> **How to complete this task**: Transcribe exactly the lines from the first line of the records through the line containing "- **AI SDK:**", and leave out every picture.

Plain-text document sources
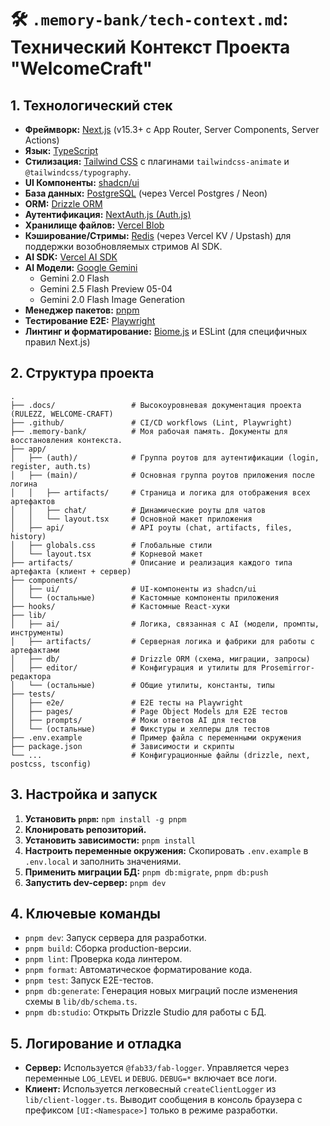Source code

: # 🛠️ `.memory-bank/tech-context.md`: Технический Контекст Проекта "WelcomeCraft"

## 1. Технологический стек

- **Фреймворк:** [Next.js](https://nextjs.org/) (v15.3+ с App Router, Server Components, Server Actions)
- **Язык:** [TypeScript](https://www.typescriptlang.org/)
- **Стилизация:** [Tailwind CSS](https://tailwindcss.com/) с плагинами `tailwindcss-animate` и `@tailwindcss/typography`.
- **UI Компоненты:** [shadcn/ui](https://ui.shadcn.com/)
- **База данных:** [PostgreSQL](https://www.postgresql.org/) (через Vercel Postgres / Neon)
- **ORM:** [Drizzle ORM](https://orm.drizzle.team/)
- **Аутентификация:** [NextAuth.js (Auth.js)](https://authjs.dev/)
- **Хранилище файлов:** [Vercel Blob](https://vercel.com/storage/blob)
- **Кэширование/Стримы:** [Redis](https://redis.io/) (через Vercel KV / Upstash) для поддержки возобновляемых стримов AI SDK.
- **AI SDK:** [Vercel AI SDK](https://ai-sdk.dev/)
- **AI Модели:** [Google Gemini](https://ai.google.dev/)
  - Gemini 2.0 Flash
  - Gemini 2.5 Flash Preview 05-04
  - Gemini 2.0 Flash Image Generation
- **Менеджер пакетов:** [pnpm](https://pnpm.io/)
- **Тестирование E2E:** [Playwright](https://playwright.dev/)
- **Линтинг и форматирование:** [Biome.js](https://biomejs.dev/) и ESLint (для специфичных правил Next.js)

## 2. Структура проекта


```
.
├── .docs/                 # Высокоуровневая документация проекта (RULEZZ, WELCOME-CRAFT)
├── .github/               # CI/CD workflows (Lint, Playwright)
├── .memory-bank/          # Моя рабочая память. Документы для восстановления контекста.
├── app/
│   ├── (auth)/            # Группа роутов для аутентификации (login, register, auth.ts)
│   ├── (main)/            # Основная группа роутов приложения после логина
│   │   ├── artifacts/     # Страница и логика для отображения всех артефактов
│   │   ├── chat/          # Динамические роуты для чатов
│   │   └── layout.tsx     # Основной макет приложения
│   ├── api/               # API роуты (chat, artifacts, files, history)
│   ├── globals.css        # Глобальные стили
│   └── layout.tsx         # Корневой макет
├── artifacts/             # Описание и реализация каждого типа артефакта (клиент + сервер)
├── components/
│   ├── ui/                # UI-компоненты из shadcn/ui
│   └── (остальные)        # Кастомные компоненты приложения
├── hooks/                 # Кастомные React-хуки
├── lib/
│   ├── ai/                # Логика, связанная с AI (модели, промпты, инструменты)
│   ├── artifacts/         # Серверная логика и фабрики для работы с артефактами
│   ├── db/                # Drizzle ORM (схема, миграции, запросы)
│   ├── editor/            # Конфигурация и утилиты для Prosemirror-редактора
│   └── (остальные)        # Общие утилиты, константы, типы
├── tests/
│   ├── e2e/               # E2E тесты на Playwright
│   ├── pages/             # Page Object Models для E2E тестов
│   ├── prompts/           # Моки ответов AI для тестов
│   └── (остальные)        # Фикстуры и хелперы для тестов
├── .env.example           # Пример файла с переменными окружения
├── package.json           # Зависимости и скрипты
└── ...                    # Конфигурационные файлы (drizzle, next, postcss, tsconfig)
```

## 3. Настройка и запуск

1.  **Установить `pnpm`:** `npm install -g pnpm`
2.  **Клонировать репозиторий.**
3.  **Установить зависимости:** `pnpm install`
4.  **Настроить переменные окружения:** Скопировать `.env.example` в `.env.local` и заполнить значениями.
5.  **Применить миграции БД:** `pnpm db:migrate`, `pnpm db:push`
6.  **Запустить dev-сервер:** `pnpm dev`

## 4. Ключевые команды

-   `pnpm dev`: Запуск сервера для разработки.
-   `pnpm build`: Сборка production-версии.
-   `pnpm lint`: Проверка кода линтером.
-   `pnpm format`: Автоматическое форматирование кода.
-   `pnpm test`: Запуск E2E-тестов.
-   `pnpm db:generate`: Генерация новых миграций после изменения схемы в `lib/db/schema.ts`.
-   `pnpm db:studio`: Открыть Drizzle Studio для работы с БД.

## 5. Логирование и отладка

- **Сервер:** Используется `@fab33/fab-logger`. Управляется через переменные `LOG_LEVEL` и `DEBUG`. `DEBUG=*` включает все логи.
- **Клиент:** Используется легковесный `createClientLogger` из `lib/client-logger.ts`. Выводит сообщения в консоль браузера с префиксом `[UI:<Namespace>]` только в режиме разработки.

> **Result of this exercise**:
Source code

: # 🛠️ `.memory-bank/tech-context.md`: Технический Контекст Проекта "WelcomeCraft"

## 1. Технологический стек

- **Фреймворк:** [Next.js](https://nextjs.org/) (v15.3+ с App Router, Server Components, Server Actions)
- **Язык:** [TypeScript](https://www.typescriptlang.org/)
- **Стилизация:** [Tailwind CSS](https://tailwindcss.com/) с плагинами `tailwindcss-animate` и `@tailwindcss/typography`.
- **UI Компоненты:** [shadcn/ui](https://ui.shadcn.com/)
- **База данных:** [PostgreSQL](https://www.postgresql.org/) (через Vercel Postgres / Neon)
- **ORM:** [Drizzle ORM](https://orm.drizzle.team/)
- **Аутентификация:** [NextAuth.js (Auth.js)](https://authjs.dev/)
- **Хранилище файлов:** [Vercel Blob](https://vercel.com/storage/blob)
- **Кэширование/Стримы:** [Redis](https://redis.io/) (через Vercel KV / Upstash) для поддержки возобновляемых стримов AI SDK.
- **AI SDK:** [Vercel AI SDK](https://ai-sdk.dev/)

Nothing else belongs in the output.